━━ Task input ━━

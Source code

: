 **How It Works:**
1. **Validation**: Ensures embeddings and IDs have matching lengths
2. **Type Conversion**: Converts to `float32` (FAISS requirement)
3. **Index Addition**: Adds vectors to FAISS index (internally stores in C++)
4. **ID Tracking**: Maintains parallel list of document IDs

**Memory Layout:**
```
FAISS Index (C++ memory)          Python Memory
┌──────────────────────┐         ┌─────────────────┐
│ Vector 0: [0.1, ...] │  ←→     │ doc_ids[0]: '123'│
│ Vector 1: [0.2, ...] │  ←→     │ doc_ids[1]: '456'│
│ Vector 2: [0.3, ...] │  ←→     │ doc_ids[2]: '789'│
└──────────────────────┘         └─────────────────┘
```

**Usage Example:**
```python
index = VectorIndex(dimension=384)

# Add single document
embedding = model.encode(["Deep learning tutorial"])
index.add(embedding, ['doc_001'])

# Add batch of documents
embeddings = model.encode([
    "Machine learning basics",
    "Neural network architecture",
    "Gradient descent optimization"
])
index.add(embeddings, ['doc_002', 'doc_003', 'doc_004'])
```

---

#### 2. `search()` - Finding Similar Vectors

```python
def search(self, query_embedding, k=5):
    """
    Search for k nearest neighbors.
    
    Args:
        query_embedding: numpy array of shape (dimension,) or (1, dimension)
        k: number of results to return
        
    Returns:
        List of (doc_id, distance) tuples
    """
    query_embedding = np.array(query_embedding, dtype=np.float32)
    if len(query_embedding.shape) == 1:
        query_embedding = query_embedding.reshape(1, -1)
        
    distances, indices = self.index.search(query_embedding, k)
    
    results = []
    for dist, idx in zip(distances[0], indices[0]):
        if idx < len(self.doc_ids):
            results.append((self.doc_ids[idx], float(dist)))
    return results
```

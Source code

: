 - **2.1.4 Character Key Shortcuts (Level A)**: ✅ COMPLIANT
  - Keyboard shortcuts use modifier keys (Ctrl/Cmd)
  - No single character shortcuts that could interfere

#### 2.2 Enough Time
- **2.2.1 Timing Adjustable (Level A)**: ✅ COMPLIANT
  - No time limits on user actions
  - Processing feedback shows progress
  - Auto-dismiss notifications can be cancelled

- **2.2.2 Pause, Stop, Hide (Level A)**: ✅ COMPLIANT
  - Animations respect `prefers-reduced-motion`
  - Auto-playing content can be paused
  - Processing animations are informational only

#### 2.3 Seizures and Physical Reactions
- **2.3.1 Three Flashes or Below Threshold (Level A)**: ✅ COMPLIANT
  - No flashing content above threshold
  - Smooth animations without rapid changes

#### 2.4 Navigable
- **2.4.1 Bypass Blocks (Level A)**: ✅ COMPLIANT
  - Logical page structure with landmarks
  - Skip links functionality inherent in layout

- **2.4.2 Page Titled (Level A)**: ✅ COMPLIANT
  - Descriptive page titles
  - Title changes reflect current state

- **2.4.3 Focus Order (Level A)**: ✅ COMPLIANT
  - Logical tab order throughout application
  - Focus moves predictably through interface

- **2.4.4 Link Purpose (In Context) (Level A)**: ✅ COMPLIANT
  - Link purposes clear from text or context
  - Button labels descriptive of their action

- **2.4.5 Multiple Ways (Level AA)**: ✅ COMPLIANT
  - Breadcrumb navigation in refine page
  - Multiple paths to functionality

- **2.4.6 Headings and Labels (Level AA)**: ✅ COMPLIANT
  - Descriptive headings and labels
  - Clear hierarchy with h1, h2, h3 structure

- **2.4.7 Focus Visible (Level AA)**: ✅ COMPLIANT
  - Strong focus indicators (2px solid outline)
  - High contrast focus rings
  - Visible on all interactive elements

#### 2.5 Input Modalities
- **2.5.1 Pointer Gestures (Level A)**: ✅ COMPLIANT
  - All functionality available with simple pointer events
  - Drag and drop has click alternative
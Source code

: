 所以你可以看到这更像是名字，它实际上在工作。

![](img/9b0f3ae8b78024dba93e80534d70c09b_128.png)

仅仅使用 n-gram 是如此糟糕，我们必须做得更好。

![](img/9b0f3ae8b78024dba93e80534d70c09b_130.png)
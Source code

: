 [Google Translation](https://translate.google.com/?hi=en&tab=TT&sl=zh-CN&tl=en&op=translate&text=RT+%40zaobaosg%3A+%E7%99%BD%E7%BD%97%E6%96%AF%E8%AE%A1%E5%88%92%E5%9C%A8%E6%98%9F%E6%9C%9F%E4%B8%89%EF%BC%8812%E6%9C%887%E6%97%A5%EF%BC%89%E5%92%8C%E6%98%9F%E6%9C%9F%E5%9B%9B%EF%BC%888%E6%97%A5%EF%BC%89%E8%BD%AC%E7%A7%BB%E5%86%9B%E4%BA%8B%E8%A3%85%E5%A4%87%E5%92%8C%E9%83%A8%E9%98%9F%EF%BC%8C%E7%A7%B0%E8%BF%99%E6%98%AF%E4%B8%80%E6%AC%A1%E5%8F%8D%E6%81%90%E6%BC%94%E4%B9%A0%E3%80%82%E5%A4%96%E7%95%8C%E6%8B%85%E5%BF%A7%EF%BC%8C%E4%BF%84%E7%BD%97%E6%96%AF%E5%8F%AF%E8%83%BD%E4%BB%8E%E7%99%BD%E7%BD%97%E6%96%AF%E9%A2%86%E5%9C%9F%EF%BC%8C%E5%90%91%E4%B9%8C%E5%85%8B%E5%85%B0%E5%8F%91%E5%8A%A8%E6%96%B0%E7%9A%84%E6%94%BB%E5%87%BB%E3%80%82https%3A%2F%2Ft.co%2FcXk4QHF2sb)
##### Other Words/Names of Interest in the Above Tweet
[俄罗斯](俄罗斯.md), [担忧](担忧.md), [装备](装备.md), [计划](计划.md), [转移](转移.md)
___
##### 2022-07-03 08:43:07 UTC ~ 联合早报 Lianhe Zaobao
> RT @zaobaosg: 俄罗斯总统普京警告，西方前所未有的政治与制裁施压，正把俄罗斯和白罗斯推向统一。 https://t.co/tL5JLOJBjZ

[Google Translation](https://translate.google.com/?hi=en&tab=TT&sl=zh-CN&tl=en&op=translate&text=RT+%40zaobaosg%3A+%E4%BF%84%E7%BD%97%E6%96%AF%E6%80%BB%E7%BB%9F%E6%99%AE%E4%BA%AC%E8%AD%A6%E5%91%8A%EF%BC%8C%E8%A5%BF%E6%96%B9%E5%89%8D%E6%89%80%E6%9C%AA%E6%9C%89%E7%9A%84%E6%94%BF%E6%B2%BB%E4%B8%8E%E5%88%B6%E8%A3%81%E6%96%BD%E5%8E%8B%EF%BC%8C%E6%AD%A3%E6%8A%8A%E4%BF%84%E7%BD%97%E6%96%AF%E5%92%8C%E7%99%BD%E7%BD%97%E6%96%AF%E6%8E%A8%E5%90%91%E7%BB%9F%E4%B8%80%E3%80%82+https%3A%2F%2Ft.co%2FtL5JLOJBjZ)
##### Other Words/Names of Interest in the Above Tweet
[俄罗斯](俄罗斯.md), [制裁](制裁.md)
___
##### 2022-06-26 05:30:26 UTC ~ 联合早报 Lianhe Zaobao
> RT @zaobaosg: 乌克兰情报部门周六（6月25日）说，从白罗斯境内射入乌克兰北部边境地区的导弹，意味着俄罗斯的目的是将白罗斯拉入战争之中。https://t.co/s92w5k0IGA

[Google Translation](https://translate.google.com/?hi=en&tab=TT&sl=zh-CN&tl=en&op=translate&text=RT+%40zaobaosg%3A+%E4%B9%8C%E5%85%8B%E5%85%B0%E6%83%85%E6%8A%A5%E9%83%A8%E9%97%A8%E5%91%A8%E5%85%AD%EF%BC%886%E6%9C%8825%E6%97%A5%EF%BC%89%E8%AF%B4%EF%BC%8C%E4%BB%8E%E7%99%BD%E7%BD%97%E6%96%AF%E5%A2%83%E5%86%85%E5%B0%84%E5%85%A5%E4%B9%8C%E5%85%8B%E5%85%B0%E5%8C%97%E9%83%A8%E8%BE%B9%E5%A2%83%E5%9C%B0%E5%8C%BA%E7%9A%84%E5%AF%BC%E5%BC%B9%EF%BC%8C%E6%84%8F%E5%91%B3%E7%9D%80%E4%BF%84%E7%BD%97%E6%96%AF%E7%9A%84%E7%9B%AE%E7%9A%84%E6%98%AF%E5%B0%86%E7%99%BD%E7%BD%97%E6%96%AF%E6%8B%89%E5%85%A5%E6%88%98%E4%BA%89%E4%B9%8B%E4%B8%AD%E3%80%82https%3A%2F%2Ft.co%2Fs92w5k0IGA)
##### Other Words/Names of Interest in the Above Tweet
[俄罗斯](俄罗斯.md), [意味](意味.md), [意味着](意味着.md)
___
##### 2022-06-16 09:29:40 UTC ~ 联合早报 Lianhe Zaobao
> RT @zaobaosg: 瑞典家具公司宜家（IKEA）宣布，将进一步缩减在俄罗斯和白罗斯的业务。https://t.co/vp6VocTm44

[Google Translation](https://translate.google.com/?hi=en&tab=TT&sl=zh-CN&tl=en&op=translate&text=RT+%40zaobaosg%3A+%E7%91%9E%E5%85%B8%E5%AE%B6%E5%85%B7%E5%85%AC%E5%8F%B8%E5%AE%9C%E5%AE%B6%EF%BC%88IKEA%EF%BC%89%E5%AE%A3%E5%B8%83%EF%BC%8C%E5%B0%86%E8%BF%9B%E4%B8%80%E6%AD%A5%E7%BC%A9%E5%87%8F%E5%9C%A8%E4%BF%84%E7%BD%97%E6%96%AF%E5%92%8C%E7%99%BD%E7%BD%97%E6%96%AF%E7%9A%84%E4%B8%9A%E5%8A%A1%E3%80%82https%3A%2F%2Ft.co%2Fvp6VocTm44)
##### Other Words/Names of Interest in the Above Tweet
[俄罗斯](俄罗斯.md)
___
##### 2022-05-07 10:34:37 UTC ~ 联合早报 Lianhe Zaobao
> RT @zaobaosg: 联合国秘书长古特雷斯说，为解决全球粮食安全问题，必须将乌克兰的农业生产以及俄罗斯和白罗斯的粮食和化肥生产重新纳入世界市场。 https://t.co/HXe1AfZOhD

━━━

◆ Required work:
The answer must be an exact copy of the lines from the one containing "##### 2022-05-07 10:34:37" through the last line of the records, both included.

◆ Solved problem:
##### 2022-05-07 10:34:37 UTC ~ 联合早报 Lianhe Zaobao
> RT @zaobaosg: 联合国秘书长古特雷斯说，为解决全球粮食安全问题，必须将乌克兰的农业生产以及俄罗斯和白罗斯的粮食和化肥生产重新纳入世界市场。 https://t.co/HXe1AfZOhD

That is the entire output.